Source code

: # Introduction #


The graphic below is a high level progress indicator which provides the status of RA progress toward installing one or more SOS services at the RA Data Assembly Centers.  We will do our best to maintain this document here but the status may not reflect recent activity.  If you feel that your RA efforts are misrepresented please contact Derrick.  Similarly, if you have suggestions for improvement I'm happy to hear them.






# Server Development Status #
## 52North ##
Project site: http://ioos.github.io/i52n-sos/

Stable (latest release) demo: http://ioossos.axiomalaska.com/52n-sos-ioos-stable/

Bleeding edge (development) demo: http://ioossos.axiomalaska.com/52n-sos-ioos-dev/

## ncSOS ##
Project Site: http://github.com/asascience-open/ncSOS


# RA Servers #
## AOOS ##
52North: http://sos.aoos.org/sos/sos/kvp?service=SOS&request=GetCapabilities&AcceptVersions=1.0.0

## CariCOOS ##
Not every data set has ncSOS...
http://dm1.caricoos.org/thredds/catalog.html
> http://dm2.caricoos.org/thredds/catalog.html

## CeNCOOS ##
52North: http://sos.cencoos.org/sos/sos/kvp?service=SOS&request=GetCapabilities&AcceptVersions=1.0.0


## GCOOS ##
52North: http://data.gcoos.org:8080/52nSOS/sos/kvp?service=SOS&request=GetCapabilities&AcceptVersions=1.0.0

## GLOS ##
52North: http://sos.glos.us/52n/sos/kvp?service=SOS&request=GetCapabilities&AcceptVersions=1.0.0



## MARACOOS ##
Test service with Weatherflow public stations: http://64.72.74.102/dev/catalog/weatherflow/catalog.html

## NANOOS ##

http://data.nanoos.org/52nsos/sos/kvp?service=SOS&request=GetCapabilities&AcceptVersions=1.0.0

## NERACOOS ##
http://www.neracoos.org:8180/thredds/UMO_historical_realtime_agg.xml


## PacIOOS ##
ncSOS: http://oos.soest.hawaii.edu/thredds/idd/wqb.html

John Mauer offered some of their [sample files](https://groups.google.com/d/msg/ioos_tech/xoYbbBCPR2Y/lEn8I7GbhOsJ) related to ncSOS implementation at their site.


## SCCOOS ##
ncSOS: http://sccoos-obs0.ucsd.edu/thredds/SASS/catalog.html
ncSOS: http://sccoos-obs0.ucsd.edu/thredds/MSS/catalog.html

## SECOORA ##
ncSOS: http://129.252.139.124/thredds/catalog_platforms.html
.....
Each line of the data above must be restated word for word.

Source code

: # Introduction #


The graphic below is a high level progress indicator which provides the status of RA progress toward installing one or more SOS services at the RA Data Assembly Centers.  We will do our best to maintain this document here but the status may not reflect recent activity.  If you feel that your RA efforts are misrepresented please contact Derrick.  Similarly, if you have suggestions for improvement I'm happy to hear them.






# Server Development Status #
## 52North ##
Project site: http://ioos.github.io/i52n-sos/

Stable (latest release) demo: http://ioossos.axiomalaska.com/52n-sos-ioos-stable/

Bleeding edge (development) demo: http://ioossos.axiomalaska.com/52n-sos-ioos-dev/

## ncSOS ##
Project Site: http://github.com/asascience-open/ncSOS


# RA Servers #
## AOOS ##
52North: http://sos.aoos.org/sos/sos/kvp?service=SOS&request=GetCapabilities&AcceptVersions=1.0.0

## CariCOOS ##
Not every data set has ncSOS...
http://dm1.caricoos.org/thredds/catalog.html
> http://dm2.caricoos.org/thredds/catalog.html

## CeNCOOS ##
52North: http://sos.cencoos.org/sos/sos/kvp?service=SOS&request=GetCapabilities&AcceptVersions=1.0.0


## GCOOS ##
52North: http://data.gcoos.org:8080/52nSOS/sos/kvp?service=SOS&request=GetCapabilities&AcceptVersions=1.0.0

## GLOS ##
52North: http://sos.glos.us/52n/sos/kvp?service=SOS&request=GetCapabilities&AcceptVersions=1.0.0



## MARACOOS ##
Test service with Weatherflow public stations: http://64.72.74.102/dev/catalog/weatherflow/catalog.html

## NANOOS ##

http://data.nanoos.org/52nsos/sos/kvp?service=SOS&request=GetCapabilities&AcceptVersions=1.0.0

## NERACOOS ##
http://www.neracoos.org:8180/thredds/UMO_historical_realtime_agg.xml


## PacIOOS ##
ncSOS: http://oos.soest.hawaii.edu/thredds/idd/wqb.html

John Mauer offered some of their [sample files](https://groups.google.com/d/msg/ioos_tech/xoYbbBCPR2Y/lEn8I7GbhOsJ) related to ncSOS implementation at their site.


## SCCOOS ##
ncSOS: http://sccoos-obs0.ucsd.edu/thredds/SASS/catalog.html
ncSOS: http://sccoos-obs0.ucsd.edu/thredds/MSS/catalog.html

## SECOORA ##
ncSOS: http://129.252.139.124/thredds/catalog_platforms.html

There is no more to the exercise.